Scan the entries that follow for the word "blog", then report every line in which it appears.

_Records from a data source_.
================================

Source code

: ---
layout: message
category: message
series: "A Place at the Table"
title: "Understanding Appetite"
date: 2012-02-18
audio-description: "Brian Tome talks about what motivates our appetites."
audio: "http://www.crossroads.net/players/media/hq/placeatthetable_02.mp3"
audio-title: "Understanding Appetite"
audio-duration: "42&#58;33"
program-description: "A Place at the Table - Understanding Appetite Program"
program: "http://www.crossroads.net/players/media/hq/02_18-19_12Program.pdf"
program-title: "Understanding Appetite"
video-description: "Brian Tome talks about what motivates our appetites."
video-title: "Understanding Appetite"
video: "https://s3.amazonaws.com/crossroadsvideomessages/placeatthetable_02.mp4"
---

================================

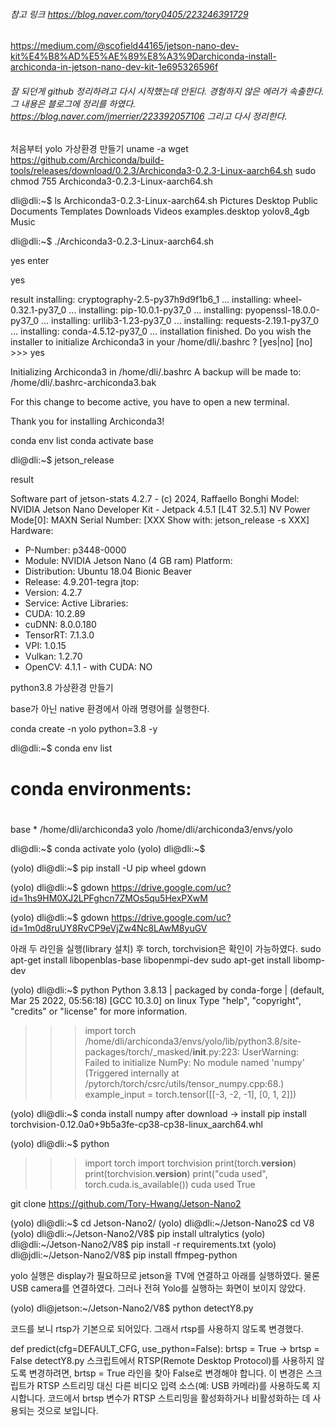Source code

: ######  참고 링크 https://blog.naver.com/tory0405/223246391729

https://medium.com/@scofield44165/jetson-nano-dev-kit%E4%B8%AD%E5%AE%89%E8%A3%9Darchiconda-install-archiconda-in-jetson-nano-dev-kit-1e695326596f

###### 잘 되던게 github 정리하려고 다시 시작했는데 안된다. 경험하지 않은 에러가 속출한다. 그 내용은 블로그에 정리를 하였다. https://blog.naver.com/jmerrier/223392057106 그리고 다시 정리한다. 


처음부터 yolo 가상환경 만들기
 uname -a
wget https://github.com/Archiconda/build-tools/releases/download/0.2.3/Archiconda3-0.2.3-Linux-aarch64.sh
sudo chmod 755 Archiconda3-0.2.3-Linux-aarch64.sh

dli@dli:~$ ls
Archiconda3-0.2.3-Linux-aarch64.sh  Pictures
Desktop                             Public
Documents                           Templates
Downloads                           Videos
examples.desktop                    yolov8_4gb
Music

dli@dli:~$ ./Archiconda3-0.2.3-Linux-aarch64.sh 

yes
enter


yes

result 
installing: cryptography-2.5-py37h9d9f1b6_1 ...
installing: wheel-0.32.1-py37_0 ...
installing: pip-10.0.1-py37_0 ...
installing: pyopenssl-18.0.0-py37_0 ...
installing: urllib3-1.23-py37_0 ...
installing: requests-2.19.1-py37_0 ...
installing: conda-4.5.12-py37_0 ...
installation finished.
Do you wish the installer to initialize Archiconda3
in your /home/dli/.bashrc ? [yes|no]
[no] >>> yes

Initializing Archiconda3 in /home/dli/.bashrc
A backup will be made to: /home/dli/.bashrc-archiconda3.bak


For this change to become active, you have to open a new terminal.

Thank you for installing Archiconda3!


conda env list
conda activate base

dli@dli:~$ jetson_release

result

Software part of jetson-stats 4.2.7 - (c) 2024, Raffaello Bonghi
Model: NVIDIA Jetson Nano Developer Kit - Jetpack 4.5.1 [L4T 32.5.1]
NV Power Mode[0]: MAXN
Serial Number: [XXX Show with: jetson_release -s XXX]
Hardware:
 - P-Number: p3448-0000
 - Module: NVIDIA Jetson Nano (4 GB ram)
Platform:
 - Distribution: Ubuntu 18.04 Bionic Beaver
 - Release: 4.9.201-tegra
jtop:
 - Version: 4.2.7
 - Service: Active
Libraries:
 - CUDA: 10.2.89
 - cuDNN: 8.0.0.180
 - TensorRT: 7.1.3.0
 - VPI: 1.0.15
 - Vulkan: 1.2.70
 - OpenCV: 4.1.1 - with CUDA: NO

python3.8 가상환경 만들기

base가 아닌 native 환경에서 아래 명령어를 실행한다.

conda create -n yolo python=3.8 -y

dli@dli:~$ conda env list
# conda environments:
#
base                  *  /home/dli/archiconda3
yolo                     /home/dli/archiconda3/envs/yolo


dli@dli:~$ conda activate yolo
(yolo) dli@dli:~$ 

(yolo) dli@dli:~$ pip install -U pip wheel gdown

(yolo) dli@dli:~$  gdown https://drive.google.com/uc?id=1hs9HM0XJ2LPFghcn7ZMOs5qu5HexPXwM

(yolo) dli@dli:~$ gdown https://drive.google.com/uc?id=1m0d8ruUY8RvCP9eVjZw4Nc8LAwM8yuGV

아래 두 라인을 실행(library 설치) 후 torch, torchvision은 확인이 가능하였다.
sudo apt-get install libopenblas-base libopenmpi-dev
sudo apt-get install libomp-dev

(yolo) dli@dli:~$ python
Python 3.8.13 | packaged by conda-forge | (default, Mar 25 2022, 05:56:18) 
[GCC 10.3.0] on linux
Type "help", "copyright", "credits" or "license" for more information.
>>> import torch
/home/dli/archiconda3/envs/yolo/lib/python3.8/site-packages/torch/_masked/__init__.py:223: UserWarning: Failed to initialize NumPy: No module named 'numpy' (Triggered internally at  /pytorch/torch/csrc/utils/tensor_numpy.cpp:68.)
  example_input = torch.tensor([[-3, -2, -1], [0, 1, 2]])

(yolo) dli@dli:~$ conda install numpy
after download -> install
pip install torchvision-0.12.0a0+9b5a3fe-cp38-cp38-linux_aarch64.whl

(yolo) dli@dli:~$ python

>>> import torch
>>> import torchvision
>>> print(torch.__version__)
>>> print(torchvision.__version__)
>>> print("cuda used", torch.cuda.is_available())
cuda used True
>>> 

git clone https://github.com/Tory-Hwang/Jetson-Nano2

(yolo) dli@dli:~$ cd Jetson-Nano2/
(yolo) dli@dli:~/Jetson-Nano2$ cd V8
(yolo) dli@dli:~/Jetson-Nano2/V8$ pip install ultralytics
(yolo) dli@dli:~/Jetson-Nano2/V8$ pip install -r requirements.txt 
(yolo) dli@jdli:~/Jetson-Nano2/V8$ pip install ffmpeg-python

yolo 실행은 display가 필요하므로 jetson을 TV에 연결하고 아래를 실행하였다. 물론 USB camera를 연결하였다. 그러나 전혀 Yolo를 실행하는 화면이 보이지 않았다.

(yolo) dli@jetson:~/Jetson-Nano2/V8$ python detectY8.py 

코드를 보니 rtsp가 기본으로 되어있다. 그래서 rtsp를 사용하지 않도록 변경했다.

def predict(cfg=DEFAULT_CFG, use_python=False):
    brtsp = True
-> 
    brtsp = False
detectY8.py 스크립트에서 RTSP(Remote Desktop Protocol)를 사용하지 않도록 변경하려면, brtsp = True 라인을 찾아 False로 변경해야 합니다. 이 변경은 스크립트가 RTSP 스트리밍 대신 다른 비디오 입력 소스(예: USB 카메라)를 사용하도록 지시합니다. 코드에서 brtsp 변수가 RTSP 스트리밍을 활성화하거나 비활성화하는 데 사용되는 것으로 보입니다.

================================

_ANSWER TO THIS TASK_.
: ######  참고 링크 https://blog.naver.com/tory0405/223246391729
###### 잘 되던게 github 정리하려고 다시 시작했는데 안된다. 경험하지 않은 에러가 속출한다. 그 내용은 블로그에 정리를 하였다. https://blog.naver.com/jmerrier/223392057106 그리고 다시 정리한다. 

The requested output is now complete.